[<prev] [next>] [<thread-prev] [thread-next>] [day] [month] [year] [list]
Message-ID: <20251021083405.3047161-1-lizhi.xu@windriver.com>
Date: Tue, 21 Oct 2025 16:34:05 +0800
From: Lizhi Xu <lizhi.xu@...driver.com>
To: <dan.carpenter@...aro.org>
CC: <lizhi.xu@...driver.com>, <davem@...emloft.net>, <edumazet@...gle.com>,
<horms@...nel.org>, <kuba@...nel.org>, <linux-hams@...r.kernel.org>,
<linux-kernel@...r.kernel.org>, <netdev@...r.kernel.org>,
<pabeni@...hat.com>,
<syzbot+2860e75836a08b172755@...kaller.appspotmail.com>,
<syzkaller-bugs@...glegroups.com>
Subject: Re: [PATCH V2] netrom: Prevent race conditions between multiple add route
On Tue, 21 Oct 2025 09:36:47 +0300, Dan Carpenter wrote:
> On Tue, Oct 21, 2025 at 10:05:33AM +0800, Lizhi Xu wrote:
> > On Mon, 20 Oct 2025 20:59:24 +0300, Dan Carpenter wrote:
> > > On Mon, Oct 20, 2025 at 09:49:12PM +0800, Lizhi Xu wrote:
> > > > On Mon, 20 Oct 2025 21:34:56 +0800, Lizhi Xu wrote:
> > > > > > Task0 Task1 Task2
> > > > > > ===== ===== =====
> > > > > > [97] nr_add_node()
> > > > > > [113] nr_neigh_get_dev() [97] nr_add_node()

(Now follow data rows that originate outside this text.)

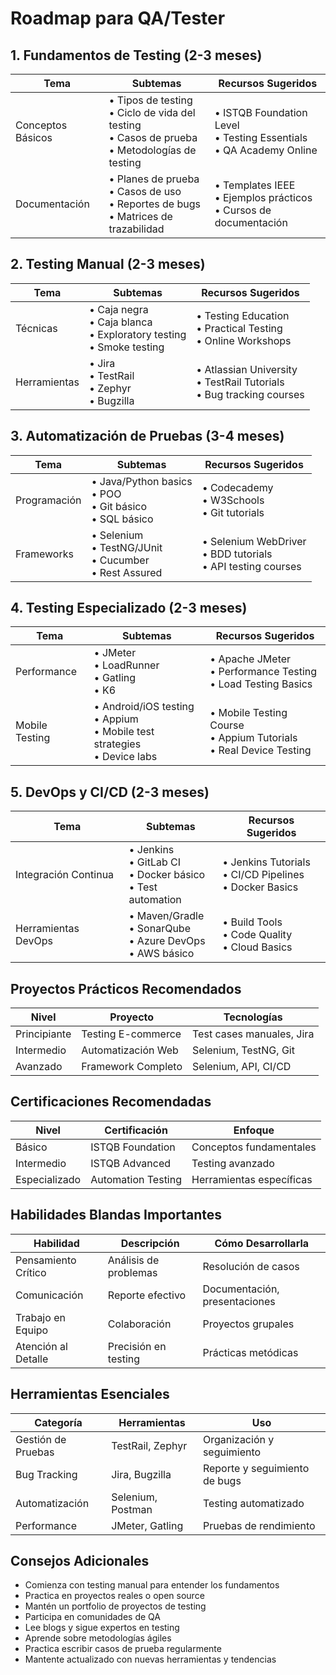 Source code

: # Roadmap para QA/Tester

## 1. Fundamentos de Testing (2-3 meses)
| Tema | Subtemas | Recursos Sugeridos |
|------|----------|-------------------|
| Conceptos Básicos | • Tipos de testing<br>• Ciclo de vida del testing<br>• Casos de prueba<br>• Metodologías de testing | • ISTQB Foundation Level<br>• Testing Essentials<br>• QA Academy Online |
| Documentación | • Planes de prueba<br>• Casos de uso<br>• Reportes de bugs<br>• Matrices de trazabilidad | • Templates IEEE<br>• Ejemplos prácticos<br>• Cursos de documentación |

## 2. Testing Manual (2-3 meses)
| Tema | Subtemas | Recursos Sugeridos |
|------|----------|-------------------|
| Técnicas | • Caja negra<br>• Caja blanca<br>• Exploratory testing<br>• Smoke testing | • Testing Education<br>• Practical Testing<br>• Online Workshops |
| Herramientas | • Jira<br>• TestRail<br>• Zephyr<br>• Bugzilla | • Atlassian University<br>• TestRail Tutorials<br>• Bug tracking courses |

## 3. Automatización de Pruebas (3-4 meses)
| Tema | Subtemas | Recursos Sugeridos |
|------|----------|-------------------|
| Programación | • Java/Python basics<br>• POO<br>• Git básico<br>• SQL básico | • Codecademy<br>• W3Schools<br>• Git tutorials |
| Frameworks | • Selenium<br>• TestNG/JUnit<br>• Cucumber<br>• Rest Assured | • Selenium WebDriver<br>• BDD tutorials<br>• API testing courses |

## 4. Testing Especializado (2-3 meses)
| Tema | Subtemas | Recursos Sugeridos |
|------|----------|-------------------|
| Performance | • JMeter<br>• LoadRunner<br>• Gatling<br>• K6 | • Apache JMeter<br>• Performance Testing<br>• Load Testing Basics |
| Mobile Testing | • Android/iOS testing<br>• Appium<br>• Mobile test strategies<br>• Device labs | • Mobile Testing Course<br>• Appium Tutorials<br>• Real Device Testing |

## 5. DevOps y CI/CD (2-3 meses)
| Tema | Subtemas | Recursos Sugeridos |
|------|----------|-------------------|
| Integración Continua | • Jenkins<br>• GitLab CI<br>• Docker básico<br>• Test automation | • Jenkins Tutorials<br>• CI/CD Pipelines<br>• Docker Basics |
| Herramientas DevOps | • Maven/Gradle<br>• SonarQube<br>• Azure DevOps<br>• AWS básico | • Build Tools<br>• Code Quality<br>• Cloud Basics |

## Proyectos Prácticos Recomendados
| Nivel | Proyecto | Tecnologías |
|-------|----------|-------------|
| Principiante | Testing E-commerce | Test cases manuales, Jira |
| Intermedio | Automatización Web | Selenium, TestNG, Git |
| Avanzado | Framework Completo | Selenium, API, CI/CD |

## Certificaciones Recomendadas
| Nivel | Certificación | Enfoque |
|-------|--------------|----------|
| Básico | ISTQB Foundation | Conceptos fundamentales |
| Intermedio | ISTQB Advanced | Testing avanzado |
| Especializado | Automation Testing | Herramientas específicas |

## Habilidades Blandas Importantes
| Habilidad | Descripción | Cómo Desarrollarla |
|-----------|-------------|-------------------|
| Pensamiento Crítico | Análisis de problemas | Resolución de casos |
| Comunicación | Reporte efectivo | Documentación, presentaciones |
| Trabajo en Equipo | Colaboración | Proyectos grupales |
| Atención al Detalle | Precisión en testing | Prácticas metódicas |

## Herramientas Esenciales
| Categoría | Herramientas | Uso |
|-----------|--------------|-----|
| Gestión de Pruebas | TestRail, Zephyr | Organización y seguimiento |
| Bug Tracking | Jira, Bugzilla | Reporte y seguimiento de bugs |
| Automatización | Selenium, Postman | Testing automatizado |
| Performance | JMeter, Gatling | Pruebas de rendimiento |

## Consejos Adicionales
- Comienza con testing manual para entender los fundamentos
- Practica en proyectos reales o open source
- Mantén un portfolio de proyectos de testing
- Participa en comunidades de QA
- Lee blogs y sigue expertos en testing
- Aprende sobre metodologías ágiles
- Practica escribir casos de prueba regularmente
- Mantente actualizado con nuevas herramientas y tendencias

> > > > > > [214] nr_node_lock()
> > > > > > [245] nr_node->routes[2].neighbour->count--
> > > > > > [246] nr_neigh_put(nr_node->routes[2].neighbour);
> > > > > > [248] nr_remove_neigh(nr_node->routes[2].neighbour)
> > > > > > [283] nr_node_unlock()
> > > > > > [214] nr_node_lock()
> > > > > > [253] nr_node->routes[2].neighbour = nr_neigh
> > > > > > [254] nr_neigh_hold(nr_neigh); [97] nr_add_node()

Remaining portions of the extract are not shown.